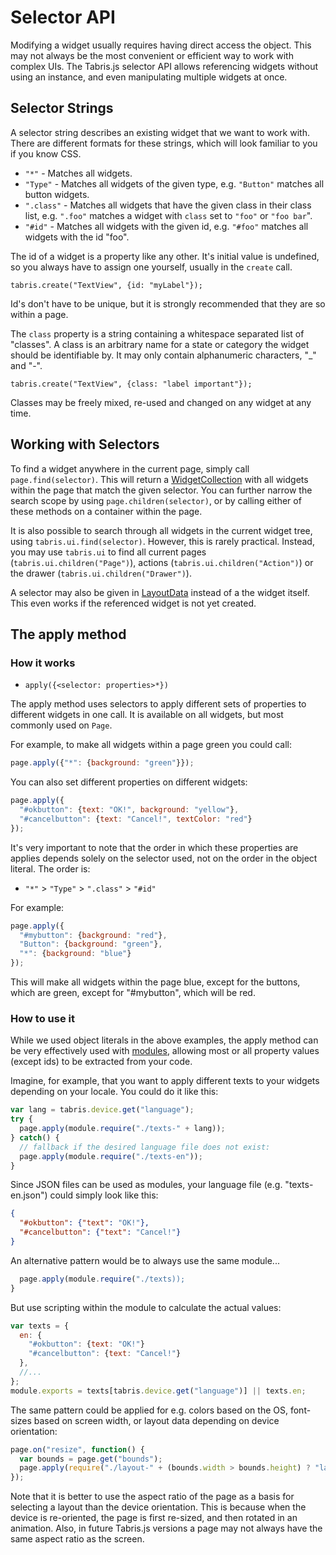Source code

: # Selector API

Modifying a widget usually requires having direct access the object. This may not always be the most convenient or efficient way to work with complex UIs. The Tabris.js selector API allows referencing widgets without using an instance, and even manipulating multiple widgets at once.

## Selector Strings

A selector string describes an existing widget that we want to work with. There are different formats for these strings, which will look familiar to you if you know CSS.

- `"*"` - Matches all widgets.
- `"Type"` - Matches all widgets of the given type, e.g. `"Button"` matches all button widgets.
- `".class"` - Matches all widgets that have the given class in their class list, e.g. `".foo"` matches a widget with `class` set to `"foo"` or `"foo bar`".
- `"#id"` - Matches all widgets with the given id, e.g. `"#foo"` matches all widgets with the id "foo".

The id of a widget is a property like any other. It's initial value is undefined, so you always have to assign one yourself, usually in the `create` call.

    tabris.create("TextView", {id: "myLabel"});

Id's don't have to be unique, but it is strongly recommended that they are so within a page.

The `class` property is a string containing a whitespace separated list of "classes". A class is an arbitrary name for a state or category the widget should be identifiable by. It may only contain alphanumeric characters, "_" and "-".

    tabris.create("TextView", {class: "label important"});

Classes may be freely mixed, re-used and changed on any widget at any time.

## Working with Selectors

To find a widget anywhere in the current page, simply call `page.find(selector)`. This will return a [WidgetCollection](api/WidgetCollection.md) with all widgets within the page that match the given selector. You can further narrow the search scope by using `page.children(selector)`, or by calling either of these methods on a container within the page.

It is also possible to search through all widgets in the current widget tree, using `tabris.ui.find(selector)`. However, this is rarely practical. Instead, you may use `tabris.ui` to find all current pages (`tabris.ui.children("Page")`), actions (`tabris.ui.children("Action")`) or the drawer (`tabris.ui.children("Drawer")`).

A selector may also be given in [LayoutData](layout.md) instead of a the widget itself. This even works if the referenced widget is not yet created.

## The apply method

### How it works

- `apply({<selector: properties>*})`

The apply method uses selectors to apply different sets of properties to different widgets in one call. It is available on all widgets, but most commonly used on `Page`.

For example, to make all widgets within a page green you could call:

```javascript
page.apply({"*": {background: "green"}});
```

You can also set different properties on different widgets:

```javascript
page.apply({
  "#okbutton": {text: "OK!", background: "yellow"},
  "#cancelbutton": {text: "Cancel!", textColor: "red"}
});
```

It's very important to note that the order in which these properties are applies depends solely on the selector used, not on the order in the object literal. The order is:

- `"*"` > `"Type"` > `".class"` > `"#id"`

For example:

```javascript
page.apply({
  "#mybutton": {background: "red"},
  "Button": {background: "green"},
  "*": {background: "blue"}
});
```

This will make all widgets within the page blue, except for the buttons, which are green, except for "#mybutton", which will be red.

### How to use it

While we used object literals in the above examples, the apply method can be very effectively used with [modules](module), allowing most or all property values (except ids) to be extracted from your code.

Imagine, for example, that you want to apply different texts to your widgets depending on your locale. You could do it like this:

```javascript
var lang = tabris.device.get("language");
try {
  page.apply(module.require("./texts-" + lang));
} catch() {
  // fallback if the desired language file does not exist:
  page.apply(module.require("./texts-en"));
}
```

Since JSON files can be used as modules, your language file (e.g. "texts-en.json") could simply look like this:

```json
{
  "#okbutton": {"text": "OK!"},
  "#cancelbutton": {"text": "Cancel!"}
}
```

An alternative pattern would be to always use the same module...

```javascript
  page.apply(module.require("./texts));
}
```

But use scripting within the module to calculate the actual values:

```javascript
var texts = {
  en: {
    "#okbutton": {text: "OK!"}
    "#cancelbutton": {text: "Cancel!"}
  },
  //...
};
module.exports = texts[tabris.device.get("language")] || texts.en;
```

The same pattern could be applied for e.g. colors based on the OS, font-sizes based on screen width, or layout data depending on device orientation:

```javascript
page.on("resize", function() {
  var bounds = page.get("bounds");
  page.apply(require("./layout-" + (bounds.width > bounds.height) ? "landscape" : "portrait"));
});
```

Note that it is better to use the aspect ratio of the page as a basis for selecting a layout than the device orientation. This is because when the device is re-oriented, the page is first re-sized, and then rotated in an animation. Also, in future Tabris.js versions a page may not always have the same aspect ratio as the screen.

━━━

From the listing above, count the lines that include the word "screen" and give the total alone.

Answer to this task:
2